▶ [EXERCISE BRIEF]
Output the data verbatim, minus the images.

▶ [DATA FOR PROCESSING]
_ _ _ _ _ _ _

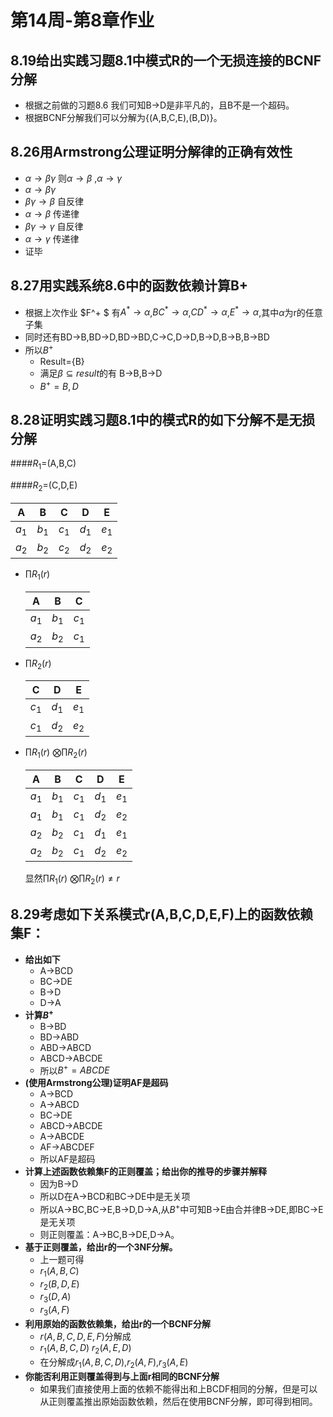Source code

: # 第14周-第8章作业

## 8.19给出实践习题8.1中模式R的一个无损连接的BCNF分解

-   根据之前做的习题8.6 我们可知B$\rightarrow$D是非平凡的，且B不是一个超码。
-   根据BCNF分解我们可以分解为{(A,B,C,E),(B,D)}。

## 8.26用Armstrong公理证明分解律的正确有效性

-   $\alpha\rightarrow\beta\gamma$ 则$\alpha\rightarrow\beta$ ,$\alpha\rightarrow\gamma$ 
-   $\alpha\rightarrow\beta\gamma$
-   $\beta\gamma\rightarrow\beta$  自反律
-   $\alpha\rightarrow\beta$ 传递律
-   $\beta\gamma\rightarrow\gamma$ 自反律
-   $\alpha\rightarrow\gamma$ 传递律
-   证毕

## 8.27用实践系统8.6中的函数依赖计算B+ 

-   根据上次作业 $F^+ $ 有$A^*\rightarrow\alpha$,$BC^*\rightarrow\alpha$,$CD^*\rightarrow\alpha$,$E^*\rightarrow\alpha$,其中$\alpha$为r的任意子集
-   同时还有BD->B,BD->D,BD->BD,C->C,D->D,B->D,B->B,B->BD
-   所以$B^+$
    -   Result={B}
    -   满足$\beta\subseteq result$的有 B->B,B->D
    -   $B^+={B,D}$

## 8.28证明实践习题8.1中的模式R的如下分解不是无损分解

####$R_1$=(A,B,C)

####$R_2$=(C,D,E)

|   A   |   B   |   C   |   D   |   E   |
| :---: | :---: | :---: | :---: | :---: |
| $a_1$ | $b_1$ | $c_1$ | $d_1$ | $e_1$ |
| $a_2$ | $b_2$ | $c_2$ | $d_2$ | $e_2$ |

-   $\prod R_1(r)$

    |   A   |   B   |   C   |
    | :---: | :---: | :---: |
    | $a_1$ | $b_1$ | $c_1$ |
    | $a_2$ | $b_2$ | $c_1$ |


-   $\prod R_2(r)$

    |   C   |   D   |   E   |
    | :---: | :---: | :---: |
    | $c_1$ | $d_1$ | $e_1$ |
    | $c_1$ | $d_2$ | $e_2$ |

-   $\prod R_1(r)$ $\bigotimes$$\prod R_2(r)$

    | A     | B     | C     | D     | E     |
    | ----- | ----- | ----- | ----- | ----- |
    | $a_1$ | $b_1$ | $c_1$ | $d_1$ | $e_1$ |
    | $a_1$ | $b_1$ | $c_1$ | $d_2$ | $e_2$ |
    | $a_2$ | $b_2$ | $c_1$ | $d_1$ | $e_1$ |
    | $a_2$ | $b_2$ | $c_1$ | $d_2$ | $e_2$ |

    显然$\prod R_1(r)$ $\bigotimes$$\prod R_2(r)\neq r$

## 8.29考虑如下关系模式r(A,B,C,D,E,F)上的函数依赖集F：

-   **给出如下**
    -   A$\rightarrow$BCD
    -   BC$\rightarrow$DE
    -   B$\rightarrow$D
    -   D$\rightarrow$A
-   **计算$B^+$**
    -   B$\rightarrow$BD
    -   BD$\rightarrow$ABD
    -   ABD$\rightarrow$ABCD
    -   ABCD$\rightarrow$ABCDE
    -   所以$B^+=ABCDE$
-   **(使用Armstrong公理)证明AF是超码**
    -   A$\rightarrow$BCD
    -   A$\rightarrow$ABCD
    -   BC$\rightarrow$DE
    -   ABCD$\rightarrow$ABCDE
    -   A$\rightarrow$ABCDE
    -   AF$\rightarrow$ABCDEF
    -   所以AF是超码
-   **计算上述函数依赖集F的正则覆盖；给出你的推导的步骤并解释**
    -   因为B$\rightarrow$D
    -   所以D在A$\rightarrow$BCD和BC$\rightarrow$DE中是无关项
    -   所以A$\rightarrow$BC,BC$\rightarrow$E,B$\rightarrow$D,D$\rightarrow$A,从$B^+$中可知B$\rightarrow$E由合并律B$\rightarrow$DE,即BC$\rightarrow$E是无关项
    -   则正则覆盖：A$\rightarrow$BC,B$\rightarrow$DE,D$\rightarrow$A。
-   **基于正则覆盖，给出r的一个3NF分解。**
    -   上一题可得
    -   $r_1(A,B,C)$
    -   $r_2(B,D,E)$
    -   $r_3(D,A)$
    -   $r_3(A,F)$
-   **利用原始的函数依赖集，给出r的一个BCNF分解**
    -   $r(A,B,C,D,E,F)$分解成
    -   $r_1(A,B,C,D)$ $r_2(A,E,D)$
    -   在分解成$r_1(A,B,C,D)$,$r_2(A,F)$,$r_3(A,E)$
-   **你能否利用正则覆盖得到与上面r相同的BCNF分解**
    -   如果我们直接使用上面的依赖不能得出和上BCDF相同的分解，但是可以从正则覆盖推出原始函数依赖，然后在使用BCNF分解，即可得到相同。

_ _ _ _ _ _ _

▶ [RESULT FOR THIS EXERCISE]
Source code

: # 第14周-第8章作业

## 8.19给出实践习题8.1中模式R的一个无损连接的BCNF分解

-   根据之前做的习题8.6 我们可知B$\rightarrow$D是非平凡的，且B不是一个超码。
-   根据BCNF分解我们可以分解为{(A,B,C,E),(B,D)}。

## 8.26用Armstrong公理证明分解律的正确有效性

-   $\alpha\rightarrow\beta\gamma$ 则$\alpha\rightarrow\beta$ ,$\alpha\rightarrow\gamma$ 
-   $\alpha\rightarrow\beta\gamma$
-   $\beta\gamma\rightarrow\beta$  自反律
-   $\alpha\rightarrow\beta$ 传递律
-   $\beta\gamma\rightarrow\gamma$ 自反律
-   $\alpha\rightarrow\gamma$ 传递律
-   证毕

## 8.27用实践系统8.6中的函数依赖计算B+ 

-   根据上次作业 $F^+ $ 有$A^*\rightarrow\alpha$,$BC^*\rightarrow\alpha$,$CD^*\rightarrow\alpha$,$E^*\rightarrow\alpha$,其中$\alpha$为r的任意子集
-   同时还有BD->B,BD->D,BD->BD,C->C,D->D,B->D,B->B,B->BD
-   所以$B^+$
    -   Result={B}
    -   满足$\beta\subseteq result$的有 B->B,B->D
    -   $B^+={B,D}$

## 8.28证明实践习题8.1中的模式R的如下分解不是无损分解

####$R_1$=(A,B,C)

####$R_2$=(C,D,E)

|   A   |   B   |   C   |   D   |   E   |
| :---: | :---: | :---: | :---: | :---: |
| $a_1$ | $b_1$ | $c_1$ | $d_1$ | $e_1$ |
| $a_2$ | $b_2$ | $c_2$ | $d_2$ | $e_2$ |

-   $\prod R_1(r)$

    |   A   |   B   |   C   |
    | :---: | :---: | :---: |
    | $a_1$ | $b_1$ | $c_1$ |
    | $a_2$ | $b_2$ | $c_1$ |


-   $\prod R_2(r)$

    |   C   |   D   |   E   |
    | :---: | :---: | :---: |
    | $c_1$ | $d_1$ | $e_1$ |
    | $c_1$ | $d_2$ | $e_2$ |

-   $\prod R_1(r)$ $\bigotimes$$\prod R_2(r)$

    | A     | B     | C     | D     | E     |
    | ----- | ----- | ----- | ----- | ----- |
    | $a_1$ | $b_1$ | $c_1$ | $d_1$ | $e_1$ |
    | $a_1$ | $b_1$ | $c_1$ | $d_2$ | $e_2$ |
    | $a_2$ | $b_2$ | $c_1$ | $d_1$ | $e_1$ |
    | $a_2$ | $b_2$ | $c_1$ | $d_2$ | $e_2$ |

    显然$\prod R_1(r)$ $\bigotimes$$\prod R_2(r)\neq r$

## 8.29考虑如下关系模式r(A,B,C,D,E,F)上的函数依赖集F：

-   **给出如下**
    -   A$\rightarrow$BCD
    -   BC$\rightarrow$DE
    -   B$\rightarrow$D
    -   D$\rightarrow$A
-   **计算$B^+$**
    -   B$\rightarrow$BD
    -   BD$\rightarrow$ABD
    -   ABD$\rightarrow$ABCD
    -   ABCD$\rightarrow$ABCDE
    -   所以$B^+=ABCDE$
-   **(使用Armstrong公理)证明AF是超码**
    -   A$\rightarrow$BCD
    -   A$\rightarrow$ABCD
    -   BC$\rightarrow$DE
    -   ABCD$\rightarrow$ABCDE
    -   A$\rightarrow$ABCDE
    -   AF$\rightarrow$ABCDEF
    -   所以AF是超码
-   **计算上述函数依赖集F的正则覆盖；给出你的推导的步骤并解释**
    -   因为B$\rightarrow$D
    -   所以D在A$\rightarrow$BCD和BC$\rightarrow$DE中是无关项
    -   所以A$\rightarrow$BC,BC$\rightarrow$E,B$\rightarrow$D,D$\rightarrow$A,从$B^+$中可知B$\rightarrow$E由合并律B$\rightarrow$DE,即BC$\rightarrow$E是无关项
    -   则正则覆盖：A$\rightarrow$BC,B$\rightarrow$DE,D$\rightarrow$A。
-   **基于正则覆盖，给出r的一个3NF分解。**
    -   上一题可得
    -   $r_1(A,B,C)$
    -   $r_2(B,D,E)$
    -   $r_3(D,A)$
    -   $r_3(A,F)$
-   **利用原始的函数依赖集，给出r的一个BCNF分解**
    -   $r(A,B,C,D,E,F)$分解成
    -   $r_1(A,B,C,D)$ $r_2(A,E,D)$
    -   在分解成$r_1(A,B,C,D)$,$r_2(A,F)$,$r_3(A,E)$
-   **你能否利用正则覆盖得到与上面r相同的BCNF分解**
    -   如果我们直接使用上面的依赖不能得出和上BCDF相同的分解，但是可以从正则覆盖推出原始函数依赖，然后在使用BCNF分解，即可得到相同。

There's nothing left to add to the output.